#### TO DO
For the data below, report how many lines contain the string "Quick" and write nothing more.

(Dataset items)
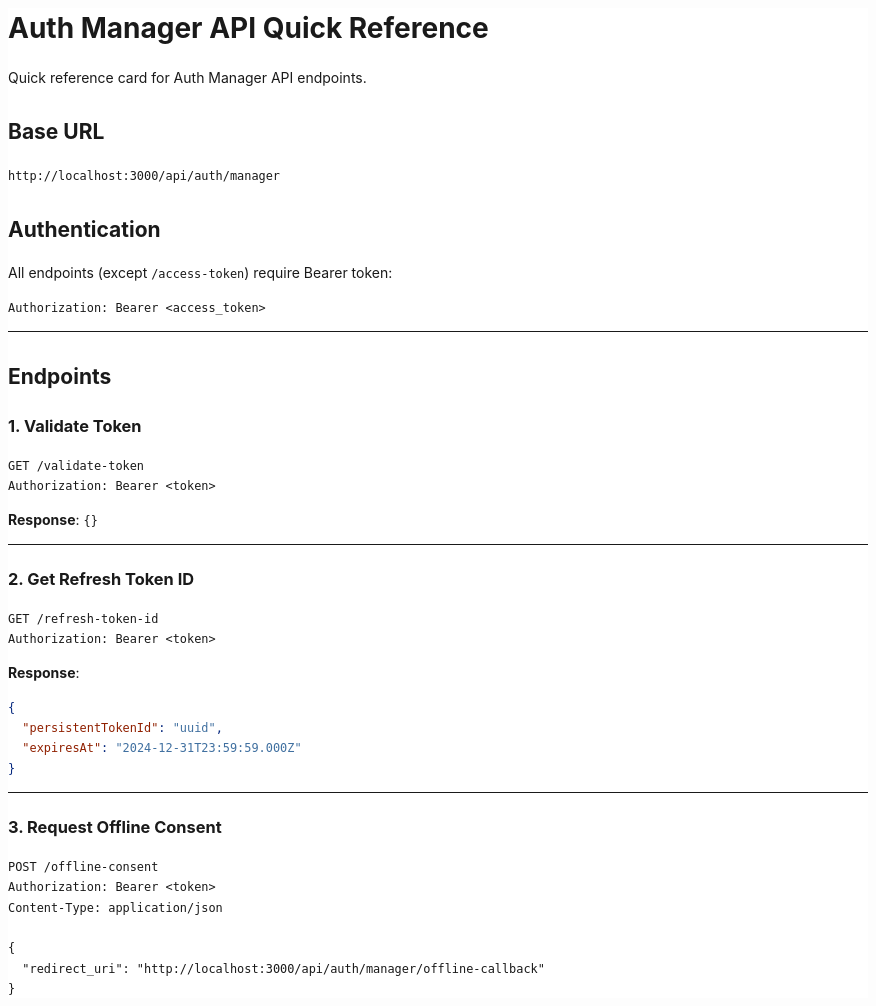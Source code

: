 # Auth Manager API Quick Reference

Quick reference card for Auth Manager API endpoints.

## Base URL

```
http://localhost:3000/api/auth/manager
```

## Authentication

All endpoints (except `/access-token`) require Bearer token:

```http
Authorization: Bearer <access_token>
```

---

## Endpoints

### 1. Validate Token

```http
GET /validate-token
Authorization: Bearer <token>
```

**Response**: `{}`

---

### 2. Get Refresh Token ID

```http
GET /refresh-token-id
Authorization: Bearer <token>
```

**Response**:

```json
{
  "persistentTokenId": "uuid",
  "expiresAt": "2024-12-31T23:59:59.000Z"
}
```

---

### 3. Request Offline Consent

```http
POST /offline-consent
Authorization: Bearer <token>
Content-Type: application/json

{
  "redirect_uri": "http://localhost:3000/api/auth/manager/offline-callback"
}
```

#### SOLUTION TO THE PROBLEM
2